Over the last fifteen years a revolution in quality has propelled the Chianti Classico appellation back to the forefront of Italian winemaking and it is now widely acknowledged that these famed Tuscan hills provide some of the best wines in Europe, especially when it comes to price-quality ratio.
In 2013 structural changes were made to the DOCG and we saw the introduction of a Gran Selezione category, the first significant deviation from Italy’s quality system since it began. Initially there was skepticism, but over the last few years the concept has become familiar to merchants and consumers and there is now a sense that the Gran Selezione idea has provided a framework through which to showcase the best aromas and flavours of Sangiovese from the historic nine villages of the Chianti Classico area.
Gran Selezione wines are produced exclusively from estate-grown grapes. In the vineyard they require stricter yields than standard Chianti Classico. These wines tend to originate from the winery’s best parcels and the result is often a prestigious wine capable of evolution over many years. In the cellar too there are stricter rules to follow. Gran Selezione wines must be aged for a minimum of thirty months. Although contact with wood is not obligatory, most producers choose to age their wines in large botti.
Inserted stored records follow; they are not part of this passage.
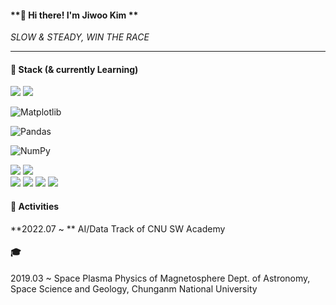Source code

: #### **👋 Hi there! I'm Jiwoo Kim **

*SLOW & STEADY, WIN THE RACE*


------

#### 🌱 Stack (& currently Learning)

<img src="https://img.shields.io/badge/Python-3776AB?style=flat&logo=Python&logoColor=white">
<img src="https://img.shields.io/badge/idl-004880?style=flat&logo=idl&logoColor=white">

<br>

![Matplotlib](https://img.shields.io/badge/Matplotlib-%23ffffff.svg?style=flat&logo=Matplotlib&logoColor=black) 

![Pandas](https://img.shields.io/badge/pandas-%23150458.svg?style=flat&logo=pandas&logoColor=white) 

![NumPy](https://img.shields.io/badge/numpy-%23013243.svg?style=flat&logo=numpy&logoColor=white)

<!--<img src="https://img.shields.io/badge/Numpy-013243?style=flat&logo=Numpy&logoColor=white">-->

<img src="https://img.shields.io/badge/PyTorch-EE4C2C?style=flat&logo=PyTorch&logoColor=white">

<img src="https://img.shields.io/badge/scikit-learn-F7931E?style=flat&logo=scikit-learn &logoColor=white">

<!--![scikit-learn](https://img.shields.io/badge/scikit--learn-%23F7931E.svg?style=flat&logo=scikit-learn&logoColor=white)-->

<br>

<img src="https://img.shields.io/badge/github-181717?style=flat&logo=github&logoColor=white">
<img src="https://img.shields.io/badge/Notion-000000?style=flat&logo=Notion&logoColor=white">
<img src="https://img.shields.io/badge/Tistory-000000?style=flat&logo=Tistory&logoColor=white">
<img src="https://img.shields.io/badge/AdobePhotoshop-31A8FF?style=flat&logo=AdobePhotoshop&logoColor=white">


#### 🔭 Activities
**2022.07 ~ ** AI/Data Track of CNU SW Academy



#### 🎓
2019.03 ~ 
Space Plasma Physics of Magnetosphere
Dept. of Astronomy, Space Science and Geology, Chunganm National University








<!--
**JiwooKimm/JiwooKimm** is a ✨ _special_ ✨ repository because its `README.md` (this file) appears on your GitHub profile.

Here are some ideas to get you started:

- 🔭 I’m currently working on ...
- 🌱 I’m currently learning ...
- 👯 I’m looking to collaborate on ...
- 🤔 I’m looking for help with ...
- 💬 Ask me about ...
- 📫 How to reach me: ...
- 😄 Pronouns: ...
- ⚡ Fun fact: ...
-->
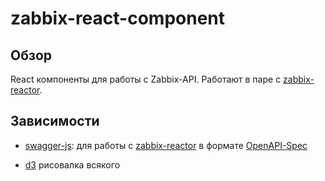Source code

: # zabbix-react-component

## Обзор
React компоненты для работы с Zabbix-API.
Работают в паре с [zabbix-reactor](https://github.com/ars-anosov/zabbix-react/tree/master/node-back).

## Зависимости
- [swagger-js](https://github.com/swagger-api/swagger-js): для работы с [zabbix-reactor](https://github.com/ars-anosov/zabbix-react/tree/master/node-back) в формате [OpenAPI-Spec](https://github.com/OAI/OpenAPI-Specification)

- [d3](https://d3js.org/) рисовалка всякого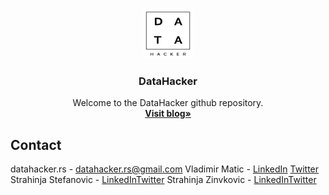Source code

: <!-- PROJECT LOGO -->
<br />
<p align="center">
  <a href="http://datahacker.rs/">
    <img src="datahacker.jpg" alt="Logo" width="80" height="80">
  </a>

  <h3 align="center">DataHacker</h3>

  <p align="center">
    Welcome to the DataHacker github repository. 
    <br />
    <a href="http://datahacker.rs/"><strong>Visit blog»</strong></a>
    <br />
  </p>
</p>

<!-- CONTACT -->
## Contact
datahacker.rs - datahacker.rs@gmail.com
Vladimir Matic - [LinkedIn](https://www.linkedin.com/in/vladimirmatic/) [Twitter](https://twitter.com/maticvl)
Strahinja Stefanovic - [LinkedIn](https://www.linkedin.com/in/strahinja-stefanovic-047244175/)[Twitter](https://twitter.com/CaLeSS0)
Strahinja Zinvkovic - [LinkedIn](https://www.linkedin.com/in/strahinja-zivkovic-1a1239167/)[Twitter](https://twitter.com/StrahinjaZivko7)
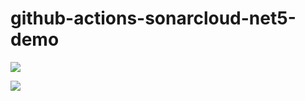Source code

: # github-actions-sonarcloud-net5-demo

[![](https://github.com/jaaufauvre/github-actions-sonarcloud-net5-demo/workflows/Build/badge.svg)](https://github.com/jaaufauvre/github-actions-sonarcloud-net5-demo/actions?query=workflow%3A%22Build%22)

[![](https://sonarcloud.io/images/project_badges/sonarcloud-white.svg)](https://sonarcloud.io/dashboard?id=jaaufauvre_github-actions-sonarcloud-net5-demo)

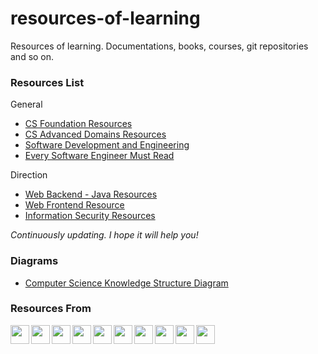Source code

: # resources-of-learning
Resources of learning. Documentations, books, courses, git repositories and so on.

### Resources List

General

- [CS Foundation Resources](%23cs-foundations.md)
- [CS Advanced Domains Resources](_cs-advanced-domains-resources.md)
- [Software Development and Engineering](_cs-software-development-and-engineering.md)
- [Every Software Engineer Must Read](_software-engineer-must-read.md)

Direction

- [Web Backend - Java Resources](java-resources.md)
- [Web Frontend Resource](web-frontend-resources.md)
- [Information Security Resources](information-security-resources.md)

*Continuously updating. I hope it will help you!*

### Diagrams

- [Computer Science Knowledge Structure Diagram](diagrams/computer-science-knowledge-structure.md)

### Resources From

<img src="https://www.google.com/favicon.ico" width="30px" align="left" />
<img src="https://www.quora.com/favicon.ico" width="30px" align="left" />
<img src="https://www.zhihu.com/favicon.ico" width="30px" align="left" />
<img src="https://www.goodreads.com/favicon.ico" width="30px" align="left" />
<img src="https://www.douban.com/favicon.ico" width="30px" align="left" />
<img src="https://www.amazon.com/favicon.ico" width="30px" align="left" />
<img src="https://www.github.com/favicon.ico" width="30px"  align="left" />
<img src="https://www.v2ex.com/favicon.ico" width="30px" align="left" />
<img src="https://news.ycombinator.com/favicon.ico" width="30px" align="left"  />
<img src="https://www.reddit.com/favicon.ico" width="30px" align="left" />




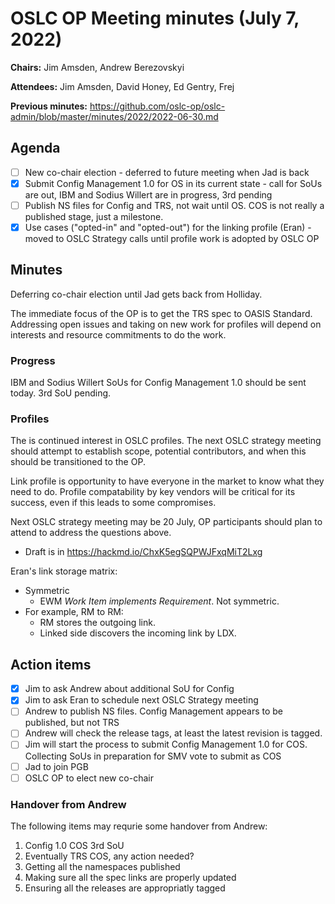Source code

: # OSLC OP Meeting minutes (July 7, 2022)

**Chairs:** Jim Amsden, Andrew Berezovskyi

**Attendees:** Jim Amsden, David Honey, Ed Gentry, Frej

**Previous minutes:** https://github.com/oslc-op/oslc-admin/blob/master/minutes/2022/2022-06-30.md 

## Agenda

- [ ] New co-chair election - deferred to future meeting when Jad is back
- [x] Submit Config Management 1.0 for OS in its current state - call for SoUs are out, IBM and Sodius Willert are in progress, 3rd pending
- [ ] Publish NS files for Config and TRS, not wait until OS. COS is not really a published stage, just a milestone.
- [x] Use cases ("opted-in" and "opted-out") for the linking profile (Eran) - moved to OSLC Strategy calls until profile work is adopted by OSLC OP

## Minutes

Deferring co-chair election until Jad gets back from Holliday.

The immediate focus of the OP is to get the TRS spec to OASIS Standard. Addressing open issues and taking on new work for profiles will depend on interests and resource commitments to do the work.

### Progress

IBM and Sodius Willert SoUs for Config Management 1.0 should be sent today. 3rd SoU pending.



### Profiles

The is continued interest in OSLC profiles. The next OSLC strategy meeting should attempt to establish scope, potential contributors, and when this should be transitioned to the OP.

Link profile is opportunity to have everyone in the market to know what they need to do. Profile compatability by key vendors will be critical for its success, even if this leads to some compromises.

Next OSLC strategy meeting may be 20 July, OP participants should plan to attend to address the questions above. 


- Draft is in https://hackmd.io/ChxK5egSQPWJFxqMiT2Lxg

Eran's link storage matrix:

- Symmetric
    - EWM *Work Item implements Requirement*. Not symmetric.
- For example, RM to RM:
    - RM stores the outgoing link.
    - Linked side discovers the incoming link by LDX.

## Action items
- [x] Jim to ask Andrew about additional SoU for Config
- [x] Jim to ask Eran to schedule next OSLC Strategy meeting
- [ ] Andrew to publish NS files. Config Management appears to be published, but not TRS
- [ ] Andrew will check the release tags, at least the latest revision is tagged.
- [ ] Jim will start the process to submit Config Management 1.0 for COS. Collecting SoUs in preparation for SMV vote to submit as COS
- [ ] Jad to join PGB
- [ ] OSLC OP to elect new co-chair

### Handover from Andrew
The following items may requrie some handover from Andrew:
1. Config 1.0 COS 3rd SoU
2. Eventually TRS COS, any action needed?
3. Getting all the namespaces published
4. Making sure all the spec links are properly updated
5. Ensuring all the releases are appropriatly tagged

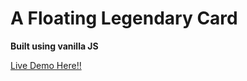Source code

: # A Floating Legendary Card

**Built using vanilla JS**    

<a href="https://poetic-sherbet-76d52f.netlify.app/" target="_blank">Live Demo Here!!</a>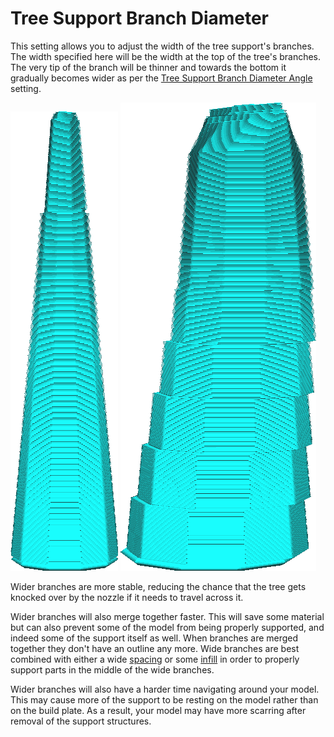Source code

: Tree Support Branch Diameter
====
This setting allows you to adjust the width of the tree support's branches. The width specified here will be the width at the top of the tree's branches. The very tip of the branch will be thinner and towards the bottom it gradually becomes wider as per the [Tree Support Branch Diameter Angle](support_tree_branch_diameter_angle.md) setting.

<!--screenshot {
"image_path": "support_tree_branch_diameter_1_4mm_5.png",
"models": [{"script": "lantern.scad"}],
"camera_position": [0, 70, 13],
"settings": {
    "support_enable": true,
    "support_structure": "tree",
    "support_tree_branch_diameter": 1.4,
    "support_tree_branch_diameter_angle": 5,
    "support_angle": 80
},
"structures": ["helpers"],
"colours": 16
}-->
<!--screenshot {
"image_path": "support_tree_branch_diameter_5mm.png",
"models": [{"script": "lantern.scad"}],
"camera_position": [0, 70, 13],
"settings": {
    "support_enable": true,
    "support_structure": "tree",
    "support_tree_branch_diameter": 5,
    "support_tree_branch_diameter_angle": 5,
    "support_angle": 80
},
"structures": ["helpers"],
"colours": 16
}-->
![The shape of a branch with a diameter of 1.4mm](images/support_tree_branch_diameter_1_4mm_5.png)
![The shape of a branch with a diameter of 5mm](images/support_tree_branch_diameter_5mm.png)

Wider branches are more stable, reducing the chance that the tree gets knocked over by the nozzle if it needs to travel across it.

Wider branches will also merge together faster. This will save some material but can also prevent some of the model from being properly supported, and indeed some of the support itself as well. When branches are merged together they don't have an outline any more. Wide branches are best combined with either a wide [spacing](support_tree_branch_distance.md) or some [infill](../support/support_infill_rate.md) in order to properly support parts in the middle of the wide branches.

Wider branches will also have a harder time navigating around your model. This may cause more of the support to be resting on the model rather than on the build plate. As a result, your model may have more scarring after removal of the support structures.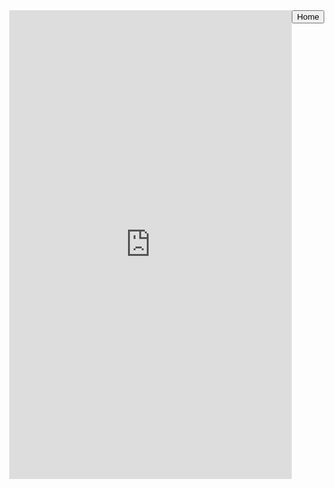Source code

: <html>
  <head>
    <body style="display:flex;position:relative;margin:0; justify-content: center;">
      <embed src="https://wtool.org/adarkroom/"  
        scrolling="yes" 
        width="1000px" 
        height="750px"
        style="margin-left:auto; margin-right:auto;">
      <br>
      <center><a class="BS" href="https://c-desatnik.github.io/Main-Pages/index.html"> <button>Home</button> </a></center>
      </body>
  </head>
</html>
Typically the wines are structured and capable of ageing many years, demonstrating a fine balance between fruit, freshness and the complex nuances of Sangiovese. Many producers believe that a Gran Selezione should be a pure expression of Sangiovese, but a handful choose to complement the variety with other grapes such Malvasia Nera, Ciliegiolo or even international names like Cabernet Sauvignon and Petit Verdot.